In his phone call with President Vladimir Putin on Saturday, President Barack Obama warned his Russian counterpart of “greater political and economic isolation” following the gross violation of Ukraine’s territorial integrity and political sovereignty. For Obama, this crisis is not simply about the future of Ukraine, or that of greater peace and security in Europe. Putin’s use of force in Crimea undermines a key post-Cold War agreement on the denuclearization of Ukraine and threatens the United States’ longstanding global nonproliferation agenda.

When the Soviet Union was breaking apart, a debate ensued within the George H.W. Bush administration regarding the fate of strategic nuclear weapons stationed in Belarus, Kazakhstan, and Ukraine. Then-U.S. Secretary of State James Baker persuaded the president that the United States should aggressively seek the removal and transfer of those weapons to Russia for the overall stability of the region. 

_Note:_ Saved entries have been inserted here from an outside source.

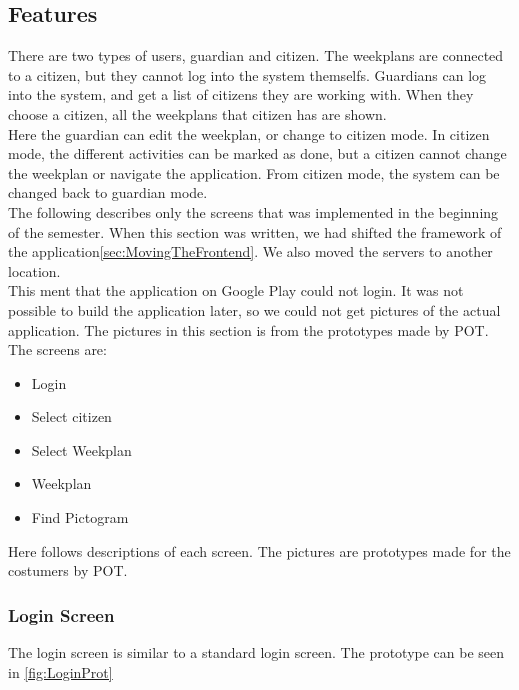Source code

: \subsection{Features}
There are two types of users, guardian and citizen. The weekplans are connected to a citizen, but they cannot log into the system themselfs. Guardians can log into the system, and get a list of citizens they are working with. When they choose a citizen, all the weekplans that citizen has are shown.\\
Here the guardian can edit the weekplan, or change to citizen mode. In citizen mode, the different activities can be marked as done, but a citizen cannot change the weekplan or navigate the application. From citizen mode, the system can be changed back to guardian mode.\\
The following describes only the screens that was implemented in the beginning of the semester. When this section was written, we had shifted the framework of the application\ref{sec:MovingTheFrontend}. We also moved the servers to another location.\\
This ment that the application on Google Play could not login. It was not possible to build the application later, so we could not get pictures of the actual application. The pictures in this section is from the prototypes made by \gls{POT}.\\ 

The screens are:
\begin{itemize}
    \item Login
    \item Select citizen 
    \item Select Weekplan 
    \item Weekplan
    \item Find Pictogram
\end{itemize}

Here follows descriptions of each screen. The pictures are prototypes made for the costumers by \gls{POT}. 

\subsubsection*{Login Screen}
The login screen is similar to a standard login screen. The prototype can be seen in \ref{fig:LoginProt}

As part of Ukraine’s agreement to do so, the Clinton administration worked alongside the United Kingdom and Russia to forge the 1994 Budapest Memorandum, committing under the principles of the 1975 Helsinki Final Act to uphold Ukraine’s territorial integrity and political sovereignty and agreeing not to engage in economic coercion. Ukraine’s last nuclear weapons left its soil in 1996, thereby removing any possible deterrent against external aggression.

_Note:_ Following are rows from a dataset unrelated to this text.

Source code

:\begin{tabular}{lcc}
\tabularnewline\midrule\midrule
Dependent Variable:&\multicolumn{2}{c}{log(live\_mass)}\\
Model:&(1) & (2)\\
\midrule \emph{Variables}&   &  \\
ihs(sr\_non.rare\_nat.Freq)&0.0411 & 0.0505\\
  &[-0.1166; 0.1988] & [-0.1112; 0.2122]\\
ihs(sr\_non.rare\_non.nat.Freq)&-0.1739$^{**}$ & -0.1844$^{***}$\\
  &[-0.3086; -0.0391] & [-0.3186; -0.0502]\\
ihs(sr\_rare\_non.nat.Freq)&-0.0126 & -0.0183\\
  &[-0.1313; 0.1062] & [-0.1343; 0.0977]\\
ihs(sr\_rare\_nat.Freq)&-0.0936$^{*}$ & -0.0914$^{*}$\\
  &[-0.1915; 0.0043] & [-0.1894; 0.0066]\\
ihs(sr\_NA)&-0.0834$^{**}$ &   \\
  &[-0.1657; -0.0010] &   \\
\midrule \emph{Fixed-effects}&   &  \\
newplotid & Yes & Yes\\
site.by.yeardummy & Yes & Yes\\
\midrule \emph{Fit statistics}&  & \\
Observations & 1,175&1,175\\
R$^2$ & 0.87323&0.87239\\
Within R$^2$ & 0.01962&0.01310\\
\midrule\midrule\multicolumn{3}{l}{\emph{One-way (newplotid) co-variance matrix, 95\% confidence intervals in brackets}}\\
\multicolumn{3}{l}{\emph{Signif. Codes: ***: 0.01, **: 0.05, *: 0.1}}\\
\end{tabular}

The Russian military’s deployment into Crimea should revive doubt in any budding or current nuclear weapons state about the value of external guarantees and thus strengthen the argument for nuclear weapons possession. The Obama administration must respond forcefully by seeking to isolate Russia within the United Nations and the Organization for Security and Cooperation in Europe; expanding sanctions against Russia’s elite under the Sergei Magnitsky Rule of Law Accountability Act and freezing assets; ending the fiction of the G8; and reaffirming NATO’s role to protect member states from threats to security.  

Some in the United States worry that a tough response will provoke Russia into not supporting the U.S. effort on Syria and Iran. But Russian policy on Syria and Iran has never been about helping the United States. Rather, Russia has merely pursued its own interests throughout. It has done everything it can to ensure President Bashar al-Assad’s survival. Moreover, while Russian sanctions on Iran were significant, a future agreement on the cessation of Iran’s nuclear weapons program now rests overwhelmingly on the course of U.S.-Iran bilateral discussions. 

Isolating Russia over its actions in Ukraine is essential not only for European peace and security and the upholding of international law, but for the future of nuclear nonproliferation.